Using the entries below, write out the line with "Investigator will ensure", the line with "reports and to", and every line in between, exactly as each is written.
BEGIN Available data
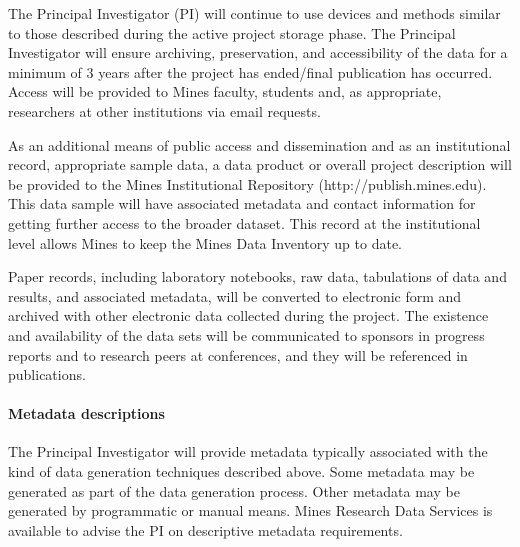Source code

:The Principal Investigator (PI) will continue to use devices and methods similar
to those described during the active project storage phase. The Principal
Investigator will ensure archiving, preservation, and accessibility of the data
for a minimum of 3 years after the project has ended/final publication has
occurred. Access will be provided to Mines faculty, students and, as
appropriate, researchers at other institutions via email requests.

As an additional means of public access and dissemination and as an
institutional record, appropriate sample data, a data product or overall project
description will be provided to the Mines Institutional Repository
(http://publish.mines.edu). This data sample will have associated metadata and
contact information for getting further access to the broader dataset. This
record at the institutional level allows Mines to keep the Mines Data Inventory
up to date.

Paper records, including laboratory notebooks, raw data, tabulations of data and
results, and associated metadata, will be converted to electronic form and
archived with other electronic data collected during the project. The existence
and availability of the data sets will be communicated to sponsors in progress
reports and to research peers at conferences, and they will be referenced in
publications.

\paragraph{Metadata descriptions}
The Principal Investigator will provide metadata typically associated with the
kind of data generation techniques described above. Some metadata may be
generated as part of the data generation process. Other metadata may be
generated by programmatic or manual means. Mines Research Data Services is
available to advise the PI on descriptive metadata requirements.

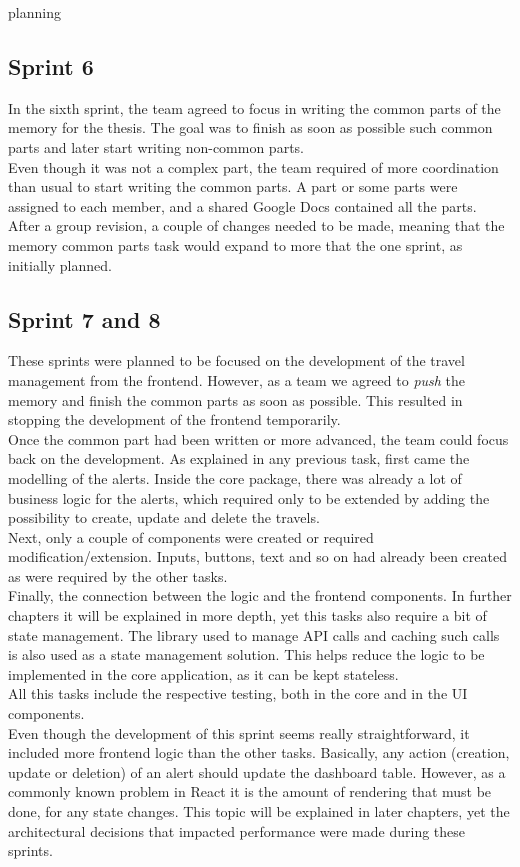 planning\documentclass[../memory.tex]{subfiles}
\begin{document}
\subsection{Sprint 6}
In the sixth sprint, the team agreed to focus in writing the common parts of the
memory for the thesis. The goal was to finish as soon as possible such common
parts and later start writing non-common parts.
\\
Even though it was not a complex part, the team required of more coordination
than usual to start writing the common parts. A part or some parts were assigned
to each member, and a shared Google Docs contained all the parts.
\\
After a group revision, a couple of changes needed to be made, meaning that the
memory common parts task would expand to more that the one sprint, as initially
planned.
\subsection{Sprint 7 and 8}
These sprints were planned to be focused on the development of the travel
management from the frontend. However, as a team we agreed to \emph{push} the
memory and finish the common parts as soon as possible. This resulted in
stopping the development of the frontend temporarily.
\\[8pt]
Once the common part had been written or more advanced, the team could focus
back on the development. As explained in any previous task, first came the
modelling of the alerts. Inside the core package, there was already a lot of
business logic for the alerts, which required only to be extended by adding the
possibility to create, update and delete the travels.
\\
Next, only a couple of components were created or required
modification/extension. Inputs, buttons, text and so on had already been created
as were required by the other tasks.
\\
Finally, the connection between the logic and the frontend components. In
further chapters it will be explained in more depth, yet this tasks also require
a bit of state management. The library used to manage API calls and caching such
calls is also used as a state management solution. This helps reduce the logic
to be implemented in the core application, as it can be kept stateless.
\\
All this tasks include the respective testing, both in the core and in the UI
components.
\\[8pt]
Even though the development of this sprint seems really straightforward, it
included more frontend logic than the other tasks. Basically, any action
(creation, update or deletion) of an alert should update the dashboard table.
However, as a commonly known problem in React it is the amount of rendering that
must be done, for any state changes. This topic will be explained in later
chapters, yet the architectural decisions that impacted performance were made
during these sprints.
\end{document}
END Available data
* Written solution *
Investigator will ensure archiving, preservation, and accessibility of the data
for a minimum of 3 years after the project has ended/final publication has
occurred. Access will be provided to Mines faculty, students and, as
appropriate, researchers at other institutions via email requests.

As an additional means of public access and dissemination and as an
institutional record, appropriate sample data, a data product or overall project
description will be provided to the Mines Institutional Repository
(http://publish.mines.edu). This data sample will have associated metadata and
contact information for getting further access to the broader dataset. This
record at the institutional level allows Mines to keep the Mines Data Inventory
up to date.

Paper records, including laboratory notebooks, raw data, tabulations of data and
results, and associated metadata, will be converted to electronic form and
archived with other electronic data collected during the project. The existence
and availability of the data sets will be communicated to sponsors in progress
reports and to research peers at conferences, and they will be referenced in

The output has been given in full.